The Future belongs to Algorithms and their creators

The last section of the book gives a few cues that give a sense of the ways bots are going to change and influence things in the future. What about the talent ? Are there are enough math grads and programming majors who can program these bots in various fields that are crying for algo solutions ? This question in the book leads to a discussion on the state of US education sector and the faculty at the junior school level. One of the solutions pointed out by many experts, deans, professors, tech visionaries is to expose kids at the junior school level to math and programming. Programming should be made compulsory to everyone at a high school level. The book ends with the following suggestion:

There are a lot of potentially quantitatively minded people roaming around out there who have never given their brains a proper crack at the game. Smart people aren’t in short supply. Smart people educated in quantitative fields are, however. We just need to increase the size of the funnel that gets people there. Every single student at every high school in America should be required to take at least one programming class. Most students will stop there and move on to do something else.

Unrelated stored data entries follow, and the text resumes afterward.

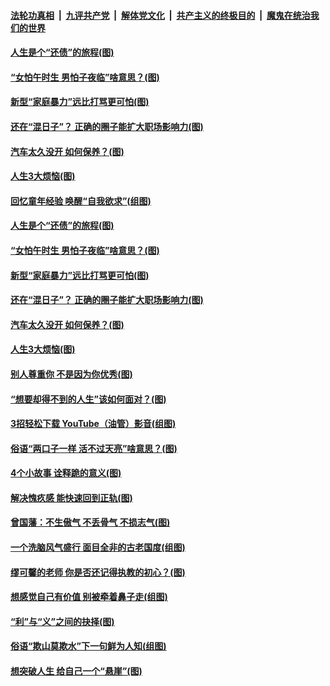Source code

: 

####  [法轮功真相](../../../../basic/blob/master/README.md?t=06202331) &nbsp;|&nbsp; [九评共产党](../../../../9ping.md/blob/master/README.md?t=06202331) &nbsp;|&nbsp; [解体党文化](../../../../jtdwh.md/blob/master/README.md?t=06202331)  &nbsp;|&nbsp; [共产主义的终极目的](../../../../gczydzjmd.md/blob/master/README.md?t=06202331) &nbsp;|&nbsp; [魔鬼在统治我们的世界](../../../../mgztzwmdsj.md/blob/master/README.md?t=06202331) 

#### [人生是个“还债”的旅程(图)](../pages/p8/936768.md?t=06202331) 

#### [“女怕午时生 男怕子夜临”啥意思？(图)](../pages/p8/937081.md?t=06202331) 

#### [新型“家庭暴力”远比打骂更可怕(图)](../pages/p8/936230.md?t=06202331) 

#### [还在“混日子”？ 正确的圈子能扩大职场影响力(图)](../pages/p8/937049.md?t=06202331) 

#### [汽车太久没开 如何保养？(图)](../pages/p8/937035.md?t=06202331) 

#### [人生3大烦恼(图)](../pages/p8/936959.md?t=06202331) 

#### [回忆童年经验 唤醒“自我欲求”(组图)](../pages/p8/937082.md?t=06202331) 

#### [人生是个“还债”的旅程(图)](../pages/p8/936768.md?t=06202331) 

#### [“女怕午时生 男怕子夜临”啥意思？(图)](../pages/p8/937081.md?t=06202331) 

#### [新型“家庭暴力”远比打骂更可怕(图)](../pages/p8/936230.md?t=06202331) 

#### [还在“混日子”？ 正确的圈子能扩大职场影响力(图)](../pages/p8/937049.md?t=06202331) 

#### [汽车太久没开 如何保养？(图)](../pages/p8/937035.md?t=06202331) 

#### [人生3大烦恼(图)](../pages/p8/936959.md?t=06202331) 

#### [别人尊重你 不是因为你优秀(图)](../pages/p8/936253.md?t=06202331) 

#### [“想要却得不到的人生”该如何面对？(图)](../pages/p8/936933.md?t=06202331) 

#### [3招轻松下载 YouTube（油管）影音(组图)](../pages/p8/936922.md?t=06202331) 

#### [俗语“两口子一样 活不过天亮”啥意思？(图)](../pages/p8/936917.md?t=06202331) 

#### [4个小故事 诠释跪的意义(图)](../pages/p8/936353.md?t=06202331) 

#### [解决愧疚感 能快速回到正轨(图)](../pages/p8/936834.md?t=06202331) 

#### [曾国藩：不生傲气 不丢骨气 不损志气(图)](../pages/p8/936248.md?t=06202331) 

#### [一个洗脑风气盛行 面目全非的古老国度(组图)](../pages/p8/936759.md?t=06202331) 

#### [缪可馨的老师 你是否还记得执教的初心？(图)](../pages/p8/936737.md?t=06202331) 

#### [想感觉自己有价值 别被牵着鼻子走(组图)](../pages/p8/936721.md?t=06202331) 

#### [“利”与“义”之间的抉择(图)](../pages/p8/936246.md?t=06202331) 

#### [俗语“欺山莫欺水”下一句鲜为人知(组图)](../pages/p8/936659.md?t=06202331) 

#### [想突破人生 给自己一个“悬崖”(图)](../pages/p8/936658.md?t=06202331)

But even if just 5 percent of those students become engaged with the power of devising their own programs and algorithms, it will change the dynamic of our education system and our economy. Imagine all of the students who never give programming or quantitative fields a thought. Math, to them, is a rote skill that must be memorized so that a test or a quiz can be passed; they never see the other side of math that’s changing our world. Or when they finally do, perhaps in college, their life vector is already set toward another field. Programming and computer science classes shouldn’t be relegated to a niche group of students— this is the skill, more than any other, that will matter during this century. All students should get their chance.